## Your goal
Your task is to work out how many lines in the data include the word "width". Reply with the number alone.

## Data to use

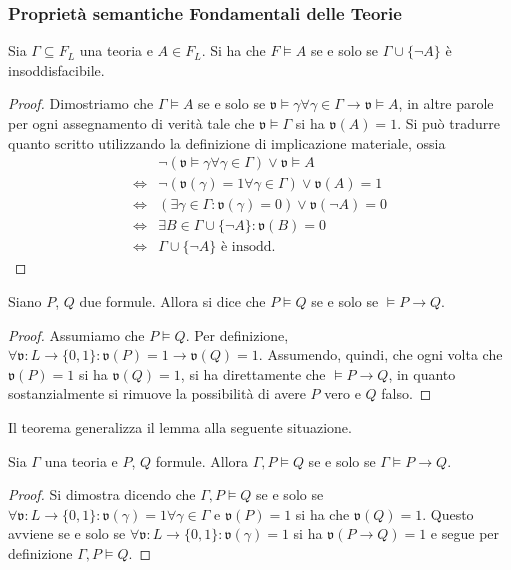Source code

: \subsubsection{Proprietà semantiche Fondamentali delle Teorie}

\begin{lem}
Sia $\Gamma \subseteq F_L$ una teoria e $A \in F_L$. Si 
ha che $F \models A$ se e solo se $\Gamma \cup \{\neg A \}$ è insoddisfacibile. 
\end{lem}

\begin{proof}
Dimostriamo che $\Gamma \models A$ se e solo se 
$\mathfrak{v} \models \gamma \forall \gamma \in \Gamma \rightarrow \mathfrak{v}\models A$, 
in altre parole per ogni assegnamento di verità tale che $\mathfrak{v} \models \Gamma$ 
si ha $\mathfrak{v}(A) = 1$.
Si può tradurre quanto scritto utilizzando la definizione di implicazione materiale, 
ossia 
\begin{align*}
  &\neg (\mathfrak{v} \models \gamma \forall \gamma \in \Gamma) \lor \mathfrak{v}\models A \\
  \iff &\neg (\mathfrak{v}(\gamma) = 1 \forall \gamma \in \Gamma) \lor \mathfrak{v}(A) = 1\\
  \iff & (\exists \gamma \in \Gamma : \mathfrak{v}(\gamma) = 0) \lor \mathfrak{v}(\neg A) = 0 \\
  \iff & \exists B \in \Gamma \cup \{\neg A\}: \mathfrak{v}(B) = 0  \\
  \iff & \Gamma \cup \{\neg A\} \text{ è insodd.}
\end{align*}
\end{proof}

\begin{lem} Siano $P$, $Q$ due formule. Allora 
si dice che $P \models Q$ se e solo se $\models P \rightarrow Q$. 
\end{lem}
\begin{proof}
Assumiamo che $P \models Q$. Per definizione, 
$\forall \mathfrak{v}: L \rightarrow \{0,1\}:\mathfrak{v}(P) = 1 \rightarrow \mathfrak{v}(Q) = 1$. 
Assumendo, quindi, che ogni volta che $\mathfrak{v}(P) = 1$ si ha $\mathfrak{v}(Q) = 1$, 
si ha direttamente che $\models P\rightarrow Q$, in quanto sostanzialmente 
si rimuove la possibilità di avere $P$ vero e $Q$ falso.
\end{proof}

Il teorema generalizza il lemma alla seguente situazione. 
\begin{teo}
Sia $\Gamma$ una teoria 
e $P$, $Q$ formule. Allora $\Gamma,P \models Q$ se e solo se
$\Gamma \models P \rightarrow Q$. 
\end{teo}
\begin{proof}
Si dimostra dicendo che $\Gamma, P \models Q$ se e solo se 
$\forall \mathfrak{v}: L \rightarrow \{0,1\}: \mathfrak{v}(\gamma) = 1 \forall \gamma \in \Gamma$ e 
$\mathfrak{v}(P) = 1$ si ha che $\mathfrak{v}(Q) = 1$. Questo avviene se e solo se 
$\forall \mathfrak{v}:L \rightarrow \{0,1\} : \mathfrak{v}(\gamma) = 1$ si ha $\mathfrak{v}(P \rightarrow Q) = 1$ 
e segue per definizione $\Gamma, P \models Q$. 
\end{proof}

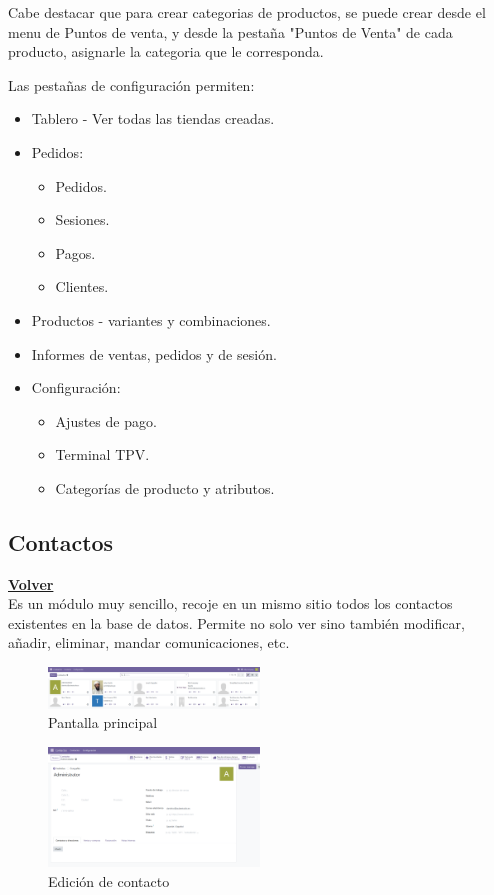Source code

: \documentclass[a4paper,12pt]{article}
\begin{document}
Cabe destacar que para crear categorias de productos, se puede crear desde el menu de Puntos de venta, y desde la pestaña "Puntos de Venta" de cada producto, asignarle la categoria que le corresponda.

Las pestañas de configuración permiten:
\begin{itemize}
    \item Tablero - Ver todas las tiendas creadas.
    \item Pedidos:
    \begin{itemize}
        \item  Pedidos.
        \item  Sesiones.
        \item  Pagos.
        \item  Clientes.
    \end{itemize}
    \item Productos - variantes y combinaciones.
    \item Informes de ventas, pedidos y de sesión.
    \item Configuración:
    \begin{itemize}
        \item  Ajustes de pago.
        \item  Terminal TPV.
        \item  Categorías de producto y atributos.
    \end{itemize}
\end{itemize}


\subsection{Contactos}
\hyperlink{anchor-indice}{\textbf{Volver}}\\

Es un módulo muy sencillo, recoje en un mismo sitio todos los contactos existentes en la base de datos. Permite no solo ver sino también modificar, añadir, eliminar, mandar comunicaciones, etc.

\begin{figure}[h!]
    \centering
    \includegraphics[width=0.5\textwidth]{pr2odoo62-pantallaPrincipal.png}
    \caption{Pantalla principal}
\end{figure}
\FloatBarrier

\begin{figure}[h!]
    \centering
    \includegraphics[width=0.5\textwidth]{pr2odoo63-edicionContacto.png}
    \caption{Edición de contacto}
\end{figure}
\FloatBarrier
\end{document}
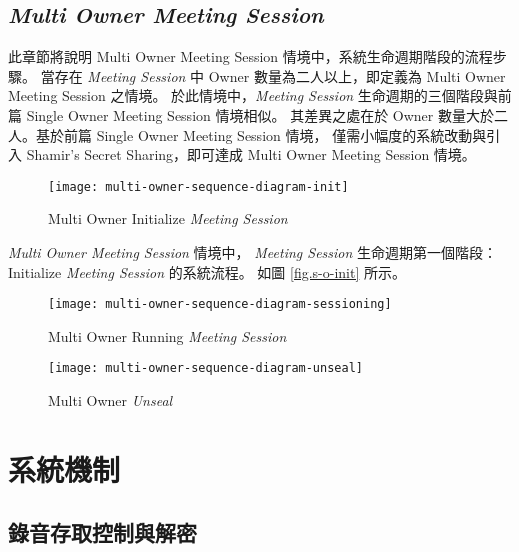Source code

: \subsection{{\it Multi Owner Meeting Session}}

此章節將說明 Multi Owner Meeting Session 情境中，系統生命週期階段的流程步驟。
當存在 {\it Meeting Session} 中 Owner 數量為二人以上，即定義為 Multi Owner Meeting Session 之情境。
於此情境中，{\it Meeting Session} 生命週期的三個階段與前篇 Single Owner Meeting Session 情境相似。
其差異之處在於 Owner 數量大於二人。基於前篇 Single Owner Meeting Session 情境，
僅需小幅度的系統改動與引入 Shamir's Secret Sharing，即可達成 Multi Owner Meeting Session 情境。

\begin{figure}[H]
    \centering
    \texttt{[image: multi-owner-sequence-diagram-init]}
    \caption{Multi Owner Initialize {\it Meeting Session}}
    \label{fig.m-o-init}
\end{figure}

    {\it Multi Owner Meeting Session} 情境中，
{\it Meeting Session} 生命週期第一個階段：Initialize {\it Meeting Session} 的系統流程。
如圖 \ref{fig.s-o-init} 所示。

\begin{figure}[H]
    \centering
    \texttt{[image: multi-owner-sequence-diagram-sessioning]}
    \caption{Multi Owner Running {\it Meeting Session}}
    \label{fig.m-o-sessioning}
\end{figure}

\begin{figure}[H]
    \centering
    \texttt{[image: multi-owner-sequence-diagram-unseal]}
    \caption{Multi Owner {\it Unseal}}
    \label{fig.m-o-unseal}
\end{figure}


\section{系統機制}

\subsection{錄音存取控制與解密}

## Answer below
2